Only one of the men, Paddy Joe McLean, was called to give evidence, and his lawyer was not allowed to cross-examine any of the more than 100 security-force witnesses.
So unperturbed by Compton’s proceedings were the authorities in Northern Ireland that Liam Shannon and Davy Rodgers were arrested and subjected to hooded-men torture while Compton was at work in the North.
In his Report of the Enquiry into Allegations Against the Security Forces of Physical Brutality in Northern Ireland Arising Out of Events on the 9th August, 1971, Compton found that there had been no brutality, although his concession that there had been some "ill treatment" brought a strong rebuke from Ted Heath, the British prime minister, who called the report unbalanced and ill judged.

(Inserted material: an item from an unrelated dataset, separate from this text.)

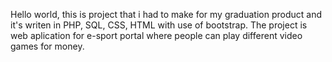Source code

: Hello world,
this is project that i had to make for my graduation product and it's writen in PHP, SQL, CSS, HTML with use of bootstrap.
The project is web aplication for e-sport portal where people can play different video games for money.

In Ireland it was dismissed as a whitewash.
But as the journalist Ian Cobain points out in his 2014 book, ‘Cruel Britannia’, Compton confirmed that the “Five Techniques” used at Ballykelly were authorised at the highest levels and that “ill treatment of selected prisoners had been an integral part of British military doctrine for years”.
Later that year, announcing a second inquiry under the former lord chief justice Hubert Parker, Maudling went on to confirm in the House of Commons that Britain had used the techniques in other “struggles against armed terrorists” around the world.
Parker's report – formally the Report of the Committee of Privy Counsellors Appointed to Consider Authorised Procedures for the Interrogation of Persons Suspected of Terrorism – published in 1972, found that some of the techniques constituted criminal assaults but that, with ministerial approval and the presence of an army officer and a doctor with psychiatric training, they should continue.
In a strongly worded minority report the Labour peer Gerald Gardiner, a former lord chancellor, described the techniques as illegal under British law and potentially in breach of the full panoply of international human-rights conventions.
Parliament was faced with deciding to ban the techniques or legislate for them, and if the ends of obtaining information justified any means then the legislation would have to include “extreme torture”.
The Parker report revealed that the techniques had been used in Palestine, Malaya, Kenya, Aden, Malaysia and other former British colonies.
“In fact they had been experimenting going back to the second World War, right up to Oman in 1970, so they had well-developed techniques by the time they got to Northern Ireland in 1971,” Cobain says.
“In 1972 Heath responded with a remarkable sleight of hand: he appeared to ban the use of the Five Techniques ‘in all future circumstances’ but actually allowed for their continued use in training.”
In 1971 the Irish government had initiated proceedings against the UK for alleged breaches of the European Convention on Human Rights.
The British, mindful that “the security forces will be on international trial and we must do everything possible to minimise the risk of losing this battle in the propaganda war”, denied that the Five Techniques amounted to torture.
The European Commission on Human Rights found in 1976 that the British were indeed in breach of article 3 of the convention, which prohibits both inhuman and degrading treatment, and torture. It made a finding of torture.
But when the matter came before the European Court of Human Rights in 1978, the court ruled that although the breach of article 3 remained, because of "inhuman and degrading treatment", what had been done did not constitute torture, as a "special stigma" attached to torture as "deliberate inhuman treatment causing very serious and cruel suffering".